In 2017, students supportive of the CCP joined the Chinese embassy to protest a debate motion at Durham University titled “This house sees China as a threat to the West”, as well as the participation of a Falun Gong member, a religious group outlawed in China.

Last summer, an academic was removed from the management board of Nottingham University’s Chinese campus in Ningbo, after an essay he wrote critical of the 19th Communist Party Congress was met with backlash from students supportive of the CCP. Even an art installation on the LSE campus has been heavily contested for featuring a globe labelling Taiwan as separate from the Mainland, forcing the university to capitulate.
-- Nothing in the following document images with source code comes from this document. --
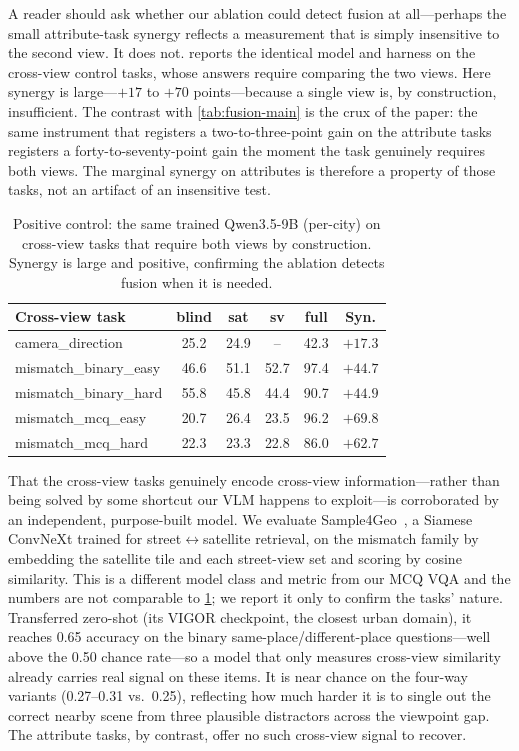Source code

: \documentclass[runningheads]{llncs}
\begin{document}
A reader should ask whether our ablation could detect fusion at all---perhaps the
small attribute-task synergy reflects a measurement that is simply insensitive to
the second view. It does not.  reports the identical model and
harness on the cross-view control tasks, whose answers require comparing the two
views. Here synergy is large---$+\num{17}$ to $+\num{70}$ points---because a single
view is, by construction, insufficient. The contrast with \cref{tab:fusion-main}
is the crux of the paper: the same instrument that registers a two-to-three-point
gain on the attribute tasks registers a forty-to-seventy-point gain the moment the
task genuinely requires both views. The marginal synergy on attributes is
therefore a property of those tasks, not an artifact of an insensitive test.

\begin{table}[t]
  \centering
  \caption{Positive control: the same trained Qwen3.5-9B (per-city) on cross-view
  tasks that require both views by construction. Synergy is large and positive,
  confirming the ablation detects fusion when it is needed.}
  \label{tab:control}
  \setlength{\tabcolsep}{5pt}
  \begin{tabular}{@{}lccccc@{}}
    \toprule
    Cross-view task & blind & sat & sv & full & Syn. \\
    \midrule
    camera\_direction      & 25.2 & 24.9 & --   & 42.3 & $+17.3$ \\
    mismatch\_binary\_easy & 46.6 & 51.1 & 52.7 & 97.4 & $+44.7$ \\
    mismatch\_binary\_hard & 55.8 & 45.8 & 44.4 & 90.7 & $+44.9$ \\
    mismatch\_mcq\_easy    & 20.7 & 26.4 & 23.5 & 96.2 & $+69.8$ \\
    mismatch\_mcq\_hard    & 22.3 & 23.3 & 22.8 & 86.0 & $+62.7$ \\
    \bottomrule
  \end{tabular}
\end{table}

That the cross-view tasks genuinely encode cross-view information---rather than
being solved by some shortcut our VLM happens to exploit---is corroborated by an
independent, purpose-built model. We evaluate Sample4Geo~\cite{deuser2023sample4geo},
a Siamese ConvNeXt trained for street$\leftrightarrow$satellite retrieval, on the
mismatch family by embedding the satellite tile and each street-view set and
scoring by cosine similarity. This is a different model class and metric from our
MCQ VQA and the numbers are not comparable to \cref{tab:control}; we report it only
to confirm the tasks' nature. Transferred zero-shot (its VIGOR checkpoint, the
closest urban domain), it reaches \num{0.65} accuracy on the binary
same-place/different-place questions---well above the \num{0.50} chance rate---so a
model that only measures cross-view similarity already carries real signal on these
items. It is near chance on the four-way variants (\num{0.27}--\num{0.31} vs.\
\num{0.25}), reflecting how much harder it is to single out the correct nearby
scene from three plausible distractors across the viewpoint gap. The attribute
tasks, by contrast, offer no such cross-view signal to recover.
\end{document}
Unfortunately, it is clear which side university governance are willing to appease. After Hong Kong chief executive Carrie Lam ushered in a brutal crackdown against the pro-democracy movement last year, Hong Kong students at Cambridge protested her continued Wolfson honorary fellowship. University representatives remained silent, while the Hongkongers involved were met with online abuse and even death threats.

Yet, most overseas Chinese students remain guided by “fear… that anything they do or say could be reported and influence their future,” says Charles Parton of the Royal United Services Institute. The question therefore is this: how much longer until the whole of British higher education must perform the same self-censorship to appease the interests of an authoritarian state?